Personal information
- Full name: Asrar Jamal Abdulaziz Mohammed Al-Shaibani
- Date of birth: 23 July 1995 (age 31)
- Place of birth: Saudi Arabia
- Position: Winger

Team information
- Current team: Al-Ula
- Number: 30

Senior career*
- Years: Team / Apps / (Gls)
- 2015–2019: Kings United
- 2019–2022: Jeddah Eagles
- 2022–2025: Al-Ittihad / 14 / (1)
- 2025-: Al-Ula

International career
- 2021–: Saudi Arabia Futsal
- 2022–: Saudi Arabia

= Asrar Al-Shaibani =

Saudi footballer (born 1995)

Asrar Jamal Abdulaziz Mohammed Al-Shaibani (أَسْرَار جَمَال عَبْد الْعَزِيز مُحَمَّد الشَّيْبَانِيّ; born 23 July 1995) is a Saudi footballer who plays as a winger for Saudi Women's Premier League side Al-Ula.

==Club career==
Al-Shaibani started playing with Kings United in 2015 and she moved to Jeddah Eagles in 2019.
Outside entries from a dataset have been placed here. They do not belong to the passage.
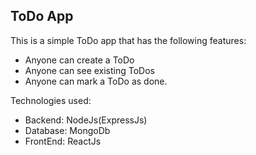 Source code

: ## ToDo App

This is a simple ToDo app that has the following features:
- Anyone can create a ToDo
- Anyone can see existing ToDos
- Anyone can mark a ToDo as done.

Technologies used:
- Backend: NodeJs(ExpressJs)
- Database: MongoDb
- FrontEnd: ReactJs
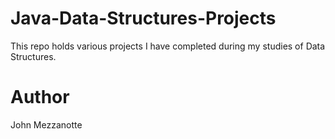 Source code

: # Java-Data-Structures-Projects
This repo holds various projects I have completed during my studies of Data Structures. 

# Author
John Mezzanotte
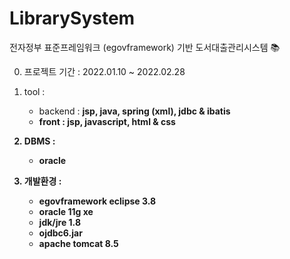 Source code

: # LibrarySystem 

전자정부 표준프레임워크 (egovframework) 기반 도서대출관리시스템 📚

0. 프로젝트 기간 :
   2022.01.10 ~ 2022.02.28

1. tool : 
   * backend : <b>jsp, java, spring (xml)<b/>, jdbc & <b>ibatis</b>
   * front : <b>jsp, javascript<b/>, html & css
   
2. DBMS : 
   * oracle
   
3. 개발환경 :
   * egovframework eclipse 3.8 
   * oracle 11g xe
   * jdk/jre 1.8
   * ojdbc6.jar
   * apache tomcat 8.5 
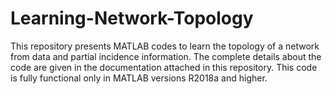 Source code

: # Learning-Network-Topology
This repository presents MATLAB codes to learn the topology of a network from data and partial incidence information. The complete details about the code are given in the documentation attached in this repository. This code is fully functional only in MATLAB versions R2018a and higher. 
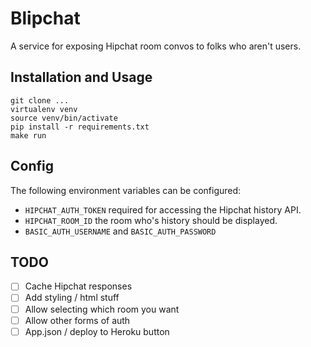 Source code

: # Blipchat

A service for exposing Hipchat room convos to folks who aren't users.

## Installation and Usage

    git clone ...
    virtualenv venv
    source venv/bin/activate
    pip install -r requirements.txt
    make run

## Config

The following environment variables can be configured:

* `HIPCHAT_AUTH_TOKEN` required for accessing the Hipchat history API.
* `HIPCHAT_ROOM_ID` the room who's history should be displayed.
* `BASIC_AUTH_USERNAME` and `BASIC_AUTH_PASSWORD`


## TODO

- [ ] Cache Hipchat responses
- [ ] Add styling / html stuff
- [ ] Allow selecting which room you want
- [ ] Allow other forms of auth
- [ ] App.json / deploy to Heroku button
Since Al-Ittihad acquired Jeddah Eagles in 2022, Al-Shaibani played as a striker in the 2022/23 Saudi Women's Premier League, scoring a goal against Al-Ahli in the Jeddah Derby on 15 October 2022.
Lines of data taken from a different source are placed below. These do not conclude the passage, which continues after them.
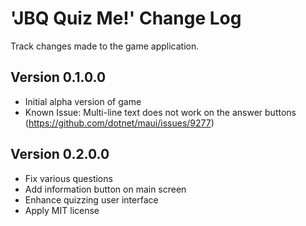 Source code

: # 'JBQ Quiz Me!' Change Log

Track changes made to the game application.

## Version 0.1.0.0

- Initial alpha version of game
- Known Issue: Multi-line text does not work on the answer buttons (https://github.com/dotnet/maui/issues/9277)

## Version 0.2.0.0

- Fix various questions
- Add information button on main screen
- Enhance quizzing user interface
- Apply MIT license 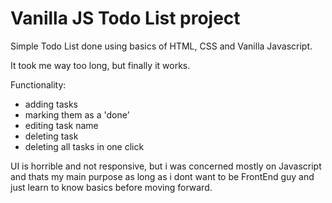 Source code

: # Vanilla JS Todo List project

Simple Todo List done using basics of HTML, CSS and Vanilla Javascript.

It took me way too long, but finally it works.

Functionality:

- adding tasks
- marking them as a 'done'
- editing task name
- deleting task
- deleting all tasks in one click

UI is horrible and not responsive, but i was concerned mostly on Javascript and thats my main purpose as long as i dont want to be FrontEnd guy and just learn to know basics before moving forward.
Al-Shaibani continued to score goals in the following season 2023/24 with American coach Kelly Lindsey.

==International career==
Al-Shaibani played for the first time at an international level in 2021 while representing the Saudi Arabia women's national futsal team.
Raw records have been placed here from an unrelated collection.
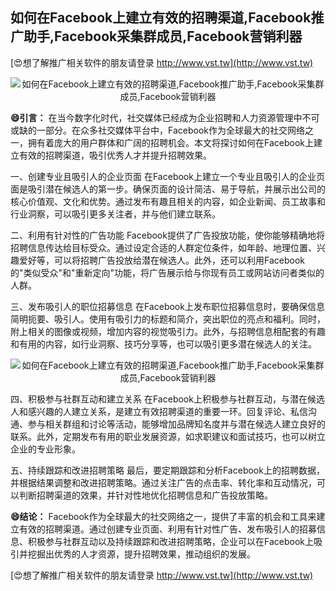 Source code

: ## **如何在Facebook上建立有效的招聘渠道,Facebook推广助手,Facebook采集群成员,Facebook营销利器**

[😍想了解推广相关软件的朋友请登录 http://www.vst.tw](http://www.vst.tw)

 <center><img src="https://vst.tw/MP4/tuiguang/png/4.png" alt="如何在Facebook上建立有效的招聘渠道,Facebook推广助手,Facebook采集群成员,Facebook营销利器"></center>

**😄引言：**
在当今数字化时代，社交媒体已经成为企业招聘和人力资源管理中不可或缺的一部分。在众多社交媒体平台中，Facebook作为全球最大的社交网络之一，拥有着庞大的用户群体和广阔的招聘机会。本文将探讨如何在Facebook上建立有效的招聘渠道，吸引优秀人才并提升招聘效果。

一、创建专业且吸引人的企业页面
在Facebook上建立一个专业且吸引人的企业页面是吸引潜在候选人的第一步。确保页面的设计简洁、易于导航，并展示出公司的核心价值观、文化和优势。通过发布有趣且相关的内容，如企业新闻、员工故事和行业洞察，可以吸引更多关注者，并与他们建立联系。

二、利用有针对性的广告功能
Facebook提供了广告投放功能，使你能够精确地将招聘信息传达给目标受众。通过设定合适的人群定位条件，如年龄、地理位置、兴趣爱好等，可以将招聘广告投放给潜在候选人。此外，还可以利用Facebook的"类似受众"和"重新定向"功能，将广告展示给与你现有员工或网站访问者类似的人群。

三、发布吸引人的职位招募信息
在Facebook上发布职位招募信息时，要确保信息简明扼要、吸引人。使用有吸引力的标题和简介，突出职位的亮点和福利。同时，附上相关的图像或视频，增加内容的视觉吸引力。此外，与招聘信息相配套的有趣和有用的内容，如行业洞察、技巧分享等，也可以吸引更多潜在候选人的关注。

 <center><img src="https://vst.tw/MP4/tuiguang/png/3.png" alt="如何在Facebook上建立有效的招聘渠道,Facebook推广助手,Facebook采集群成员,Facebook营销利器"></center>

四、积极参与社群互动和建立关系
在Facebook上积极参与社群互动，与潜在候选人和感兴趣的人建立关系，是建立有效招聘渠道的重要一环。回复评论、私信沟通、参与相关群组和讨论等活动，能够增加品牌知名度并与潜在候选人建立良好的联系。此外，定期发布有用的职业发展资源，如求职建议和面试技巧，也可以树立企业的专业形象。

五、持续跟踪和改进招聘策略
最后，要定期跟踪和分析Facebook上的招聘数据，并根据结果调整和改进招聘策略。通过关注广告的点击率、转化率和互动情况，可以判断招聘渠道的效果，并针对性地优化招聘信息和广告投放策略。

**😄结论：**
Facebook作为全球最大的社交网络之一，提供了丰富的机会和工具来建立有效的招聘渠道。通过创建专业页面、利用有针对性广告、发布吸引人的招募信息、积极参与社群互动以及持续跟踪和改进招聘策略，企业可以在Facebook上吸引并挖掘出优秀的人才资源，提升招聘效果，推动组织的发展。

[😍想了解推广相关软件的朋友请登录 http://www.vst.tw](http://www.vst.tw)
In February 2022, Al-Shaibani was named as part of the first-ever Saudi Arabia women's national football team for the two friendlies against Seychelles and Maldives. She was able to play her first international match by participating in the second half against Seychelles on 20 February 2022.